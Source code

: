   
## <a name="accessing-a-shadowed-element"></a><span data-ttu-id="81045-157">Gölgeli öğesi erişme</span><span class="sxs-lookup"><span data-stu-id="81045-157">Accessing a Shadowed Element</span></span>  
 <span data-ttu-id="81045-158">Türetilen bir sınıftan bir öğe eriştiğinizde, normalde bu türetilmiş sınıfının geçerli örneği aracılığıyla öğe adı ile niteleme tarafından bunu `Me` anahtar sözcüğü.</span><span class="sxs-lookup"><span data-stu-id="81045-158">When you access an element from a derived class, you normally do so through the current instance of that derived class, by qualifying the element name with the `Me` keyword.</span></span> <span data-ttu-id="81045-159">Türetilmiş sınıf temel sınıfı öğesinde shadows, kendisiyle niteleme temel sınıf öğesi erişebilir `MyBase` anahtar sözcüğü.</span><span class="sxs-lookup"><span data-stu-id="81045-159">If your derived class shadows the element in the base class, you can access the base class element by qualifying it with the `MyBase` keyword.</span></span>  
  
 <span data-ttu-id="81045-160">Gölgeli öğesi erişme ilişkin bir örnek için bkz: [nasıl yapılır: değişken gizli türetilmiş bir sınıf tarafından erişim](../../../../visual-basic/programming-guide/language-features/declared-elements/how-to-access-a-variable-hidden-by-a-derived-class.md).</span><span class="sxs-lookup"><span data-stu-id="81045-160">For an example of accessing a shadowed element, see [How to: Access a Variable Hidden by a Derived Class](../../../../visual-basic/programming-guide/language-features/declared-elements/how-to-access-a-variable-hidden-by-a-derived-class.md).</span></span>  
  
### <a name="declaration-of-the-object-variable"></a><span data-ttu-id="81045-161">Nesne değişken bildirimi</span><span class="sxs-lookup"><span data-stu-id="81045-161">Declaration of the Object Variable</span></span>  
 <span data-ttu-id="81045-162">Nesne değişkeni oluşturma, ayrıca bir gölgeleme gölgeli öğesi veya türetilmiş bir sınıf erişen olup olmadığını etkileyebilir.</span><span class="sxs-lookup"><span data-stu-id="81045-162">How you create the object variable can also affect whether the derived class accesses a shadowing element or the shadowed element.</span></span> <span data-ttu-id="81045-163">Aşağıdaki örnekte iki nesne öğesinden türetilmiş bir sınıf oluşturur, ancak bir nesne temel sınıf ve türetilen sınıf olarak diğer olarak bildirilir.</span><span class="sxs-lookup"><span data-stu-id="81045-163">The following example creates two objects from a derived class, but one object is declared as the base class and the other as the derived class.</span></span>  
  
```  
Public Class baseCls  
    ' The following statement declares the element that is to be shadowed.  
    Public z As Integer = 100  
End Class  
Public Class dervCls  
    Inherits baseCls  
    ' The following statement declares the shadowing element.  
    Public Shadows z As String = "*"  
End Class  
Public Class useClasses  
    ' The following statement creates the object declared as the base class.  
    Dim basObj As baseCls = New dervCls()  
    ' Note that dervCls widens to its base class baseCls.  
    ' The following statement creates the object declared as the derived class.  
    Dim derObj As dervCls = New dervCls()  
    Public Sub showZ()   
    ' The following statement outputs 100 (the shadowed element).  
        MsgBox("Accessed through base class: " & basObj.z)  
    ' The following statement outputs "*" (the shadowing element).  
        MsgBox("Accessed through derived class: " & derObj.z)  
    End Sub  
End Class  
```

********************

Your assignment
From the entries above, return each line with the word "MsgBox" in it.

Task output
        MsgBox("Accessed through base class: " & basObj.z)  
        MsgBox("Accessed through derived class: " & derObj.z)  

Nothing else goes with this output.